Modern Mutluluk Kavramı ve Hareket üstüne bir deneme

 Bizi boşluklar doğurmuştur. Önce içinde bulunduğumuz hiçlik, ardından soluksuz koşturduğumuz rahim. Aynı boşluk bize tarifi olmayan bir sıkıntı da getirir beraberinde. Bunu kırmak için önce bir tanrı yarattık, bir hare-
ket, bir ses, bir aidiyet... Fakat bu bizi sonu belli koşuşturmalarımızdan kurtaramadı. 
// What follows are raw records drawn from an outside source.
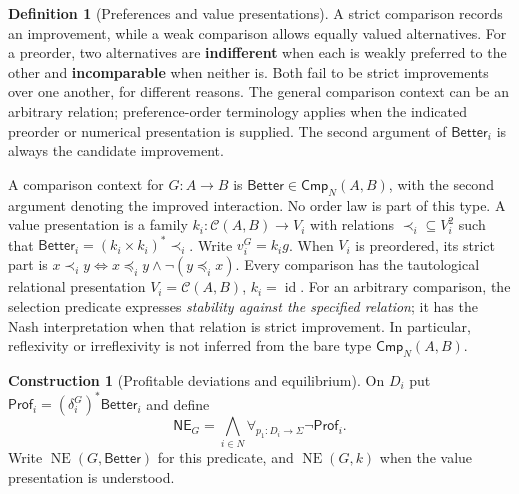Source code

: \documentclass[11pt,a4paper]{article}
\numberwithin{equation}{section}
\theoremstyle{definition}
\newtheorem{definition}[theorem]{Definition}
\newtheorem{construction}[construction]{Construction}
\theoremstyle{remark}
\theoremstyle{plain}
\begin{document}
\begin{definition}[Preferences and value presentations]
\label{def:egt-preferences-and-value-presentations}
A strict comparison records an improvement, while a weak comparison
allows equally valued alternatives. For a preorder, two alternatives are
\textbf{indifferent} when each is weakly preferred to the other and
\textbf{incomparable} when neither is. Both fail to be strict improvements
over one another, for different reasons. The general comparison context can be an arbitrary relation; preference-order terminology applies
when the indicated preorder or numerical presentation is supplied.
The second argument of $\mathsf{Better}_i$ is always the candidate
improvement.

A comparison context for $G:A\to B$ is
$\mathsf{Better}\in\mathsf{Cmp}_N(A,B)$, with the second argument denoting
the improved interaction. No order law is part of this type. A value
presentation is a family $k_i:\mathcal C(A,B)\to V_i$ with relations
$\prec_i\subseteq V_i^2$ such that
$\mathsf{Better}_i=(k_i\times k_i)^*\prec_i$.
Write $v_i^G=k_ig$. When $V_i$ is preordered, its strict part is
$x\prec_i y\iff x\preceq_i y\wedge\neg(y\preceq_i x)$.
Every comparison has the tautological relational presentation
$V_i=\mathcal C(A,B)$, $k_i=\operatorname{id}$.
For an arbitrary comparison, the selection predicate expresses \emph{stability against the specified relation}; it has the Nash
interpretation when that relation is strict improvement. In particular,
reflexivity or irreflexivity is not inferred from the bare type
$\mathsf{Cmp}_N(A,B)$.
\end{definition}

\begin{construction}[Profitable deviations and equilibrium]
On $D_i$ put $\mathsf{Prof}_i=(\delta_i^G)^*\mathsf{Better}_i$ and define
\begin{equation}\label{eq:egt-ne-doctrine}
 \mathsf{NE}_G=\bigwedge_{i\in N}\forall_{p_1:D_i\to\Sigma}
 \neg\mathsf{Prof}_i.
\end{equation}
Write $\operatorname{NE}(G,\mathsf{Better})$ for this predicate, and
$\operatorname{NE}(G,k)$ when the value presentation is understood.
\end{construction}
\end{document}
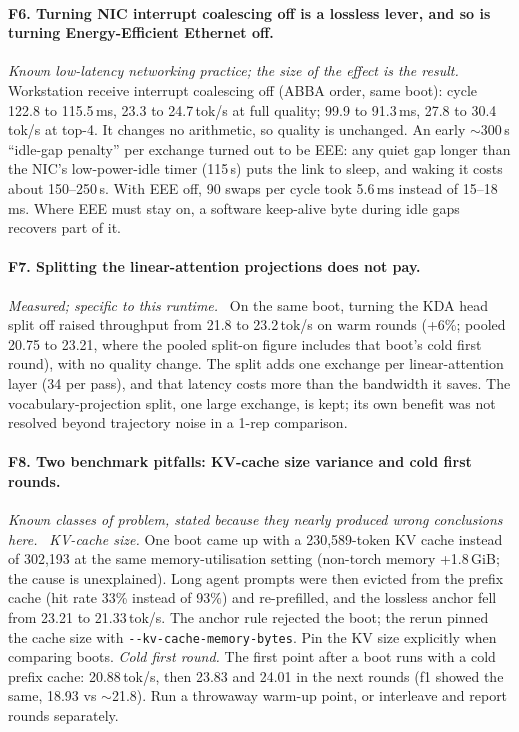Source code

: \documentclass[11pt]{article}
\newcommand{\tps}{\,tok/s}
\newcommand{\ms}{\,ms}
\newcommand{\finding}[2]{\paragraph{#1}\emph{#2}\ }
\begin{document}
\finding{F6. Turning NIC interrupt coalescing off is a lossless lever, and so is turning Energy-Efficient Ethernet off.}{Known
low-latency networking practice; the size of the effect is the result.}
Workstation receive interrupt coalescing off (ABBA order, same boot): cycle 122.8 to 115.5\ms, 23.3 to 24.7\tps{} at
full quality; 99.9 to 91.3\ms, 27.8 to 30.4\tps{} at top-4. It changes no arithmetic, so quality is unchanged. An early
$\sim$300\,\textmu s ``idle-gap penalty'' per exchange turned out to be EEE: any quiet gap longer than the NIC's
low-power-idle timer (115\,\textmu s) puts the link to sleep, and waking it costs about 150--250\,\textmu s. With EEE
off, 90 swaps per cycle took 5.6\ms{} instead of 15--18\ms. Where EEE must stay on, a software keep-alive byte during
idle gaps recovers part of it.

\finding{F7. Splitting the linear-attention projections does not pay.}{Measured; specific to this runtime.}
On the same boot, turning the KDA head split off raised throughput from 21.8 to 23.2\tps{} on warm rounds (+6\%; pooled
20.75 to 23.21, where the pooled split-on figure includes that boot's cold first round), with no quality change. The split
adds one exchange per linear-attention layer (34 per pass), and that latency costs more than the bandwidth it saves. The
vocabulary-projection split, one large exchange, is kept; its own benefit was not resolved beyond trajectory noise in a
1-rep comparison.

\finding{F8. Two benchmark pitfalls: KV-cache size variance and cold first rounds.}{Known classes of problem, stated because
they nearly produced wrong conclusions here.}
\emph{KV-cache size.} One boot came up with a 230,589-token KV cache instead of 302,193 at the same memory-utilisation
setting (non-torch memory +1.8\,GiB; the cause is unexplained). Long agent prompts were then evicted from the prefix
cache (hit rate 33\% instead of 93\%) and re-prefilled, and the lossless anchor fell from 23.21 to 21.33\tps. The anchor
rule rejected the boot; the rerun pinned the cache size with \texttt{-{}-kv-cache-memory-bytes}. Pin the KV size
explicitly when comparing boots. \emph{Cold first round.} The first point after a boot runs with a cold prefix cache:
20.88\tps, then 23.83 and 24.01 in the next rounds (f1 showed the same, 18.93 vs $\sim$21.8). Run a throwaway warm-up
point, or interleave and report rounds separately.
\end{document}
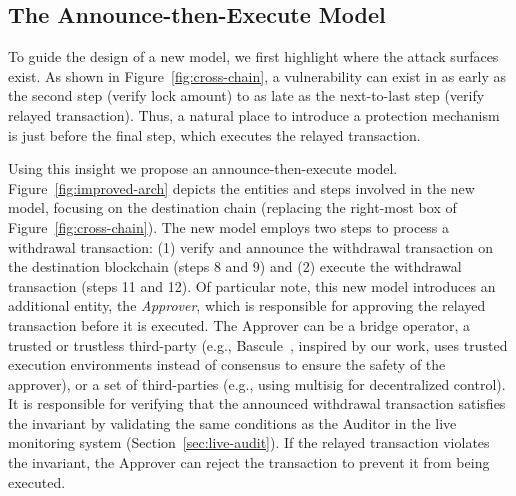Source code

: \subsection{The Announce-then-Execute Model}

To guide the design of a new model, we first highlight where the
attack surfaces exist. As shown in Figure~\ref{fig:cross-chain}, a
vulnerability can exist in as early as the second step (verify lock
amount) to as late as the next-to-last step (verify relayed
transaction). Thus, a natural place to introduce a protection
mechanism is just before the final step, which executes the relayed
transaction.

Using this insight we propose an announce-then-execute model.
Figure~\ref{fig:improved-arch} depicts the entities and steps involved
in the new model, focusing on the destination chain (replacing the
right-most box of Figure~\ref{fig:cross-chain}).  The new model
employs two steps to process a withdrawal transaction: (1) verify and
announce the withdrawal transaction on the destination blockchain (steps
8 and 9) and (2) execute the withdrawal transaction (steps 11 and
12). Of particular note, this new model introduces an additional
entity, the \emph{Approver}, which is responsible for approving the
relayed transaction before it is executed.  The Approver can be a bridge
operator, a trusted or trustless third-party (e.g., Bascule~\cite{bascule},
inspired by our work, uses trusted execution environments instead of consensus to ensure the safety of the approver), or a set of
third-parties (e.g., using
multisig for decentralized control). It is responsible for
verifying that the announced withdrawal transaction satisfies the
invariant by validating the same conditions as the Auditor in the live
monitoring system (Section~\ref{sec:live-audit}).  If the relayed
transaction violates the invariant, the Approver can reject the
transaction to prevent it from being executed.



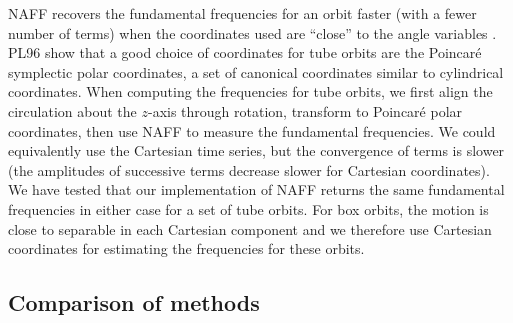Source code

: \documentclass[letterpaper,12pt,preprint]{aastex}
\begin{document}

NAFF recovers the fundamental frequencies for an orbit faster (with a fewer number of terms) when the coordinates used are ``close'' to the angle variables \cite[PL96;][]{papaphilippou96}. PL96 show that a good choice of coordinates for tube orbits are the Poincar\'e symplectic polar coordinates, a set of canonical coordinates similar to cylindrical coordinates. When computing the frequencies for tube orbits, we first align the circulation about the $z$-axis through rotation, transform to Poincar\'e polar coordinates, then use NAFF to measure the fundamental frequencies. We could equivalently use the Cartesian time series, but the convergence of terms is slower (the amplitudes of successive terms decrease slower for Cartesian coordinates). We have tested that our implementation of NAFF returns the same fundamental frequencies in either case for a set of tube orbits. For box orbits, the motion is close to separable in each Cartesian component and we therefore use Cartesian coordinates for estimating the frequencies for these orbits.

\subsection{Comparison of methods}\label{sec:comparison}

\end{document}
 Toprak sahiplendik, sonra insan.Artık bize durmak yoktu durursak düşerdik. Bu durmama korkumuzdan ve buna bağlı tüm kaygılarımızdan dolayı devleti yarattık. Durmuyorduk ve bu hız ile kazandığımız ivmede hırs
kanımıza sinsice işlemişti. Büyük hastalıklara çare bulan doktorlar yerini ilaç firmalarında tasavvur edemeyece-ğimiz rakamlarla asla tam olarak iyileştirmeyen -yani şirketin cebinden başka bir şeyi- ve git gide bağımlı hale getiren ilaçlar yaratanlara ve onları halka jelibon gibi satanlara bıraktı. Ülkesini koruyan askerler yerlerini banka hesaplarını koruyan işbirlikçi paşalara, devrimciler küçük burjuva oportünistlerine, öğretmenler yerini kurs hocalarına bıraktı. Çünkü durursak düşerdik,
çünkü durmak mutsuz olmaktı.

 Kendimizi bir akışa sürüklemediğimiz sürece mutsuzuz hepimiz.Bu evrenin eylemsizlik kanunuyla paralellik
gösterir: Her zaman durmaya ve mutsuzluğa yakın ve en sonunda mutlak durgun ve mutlak mutsuzdur her şey. Mutluluksa sadece bu sıkıntıdan kurtulmak için kendimizi itmemiz ve azar azar hareket etmemizdir. Bu istek bize yıllar içinde o kadar sorumluluk yüklemiştir ki kütlemiz ilk insana nazaran on kat ağırlaşmıştır.
Kütlesi büyük maddenin hareketi, yani modern insanın mutluluğu elbette en zor ve en kısa sürenidir. Gittikçe büyümek, gittikçe tüketmek ve gittikçe alışmak...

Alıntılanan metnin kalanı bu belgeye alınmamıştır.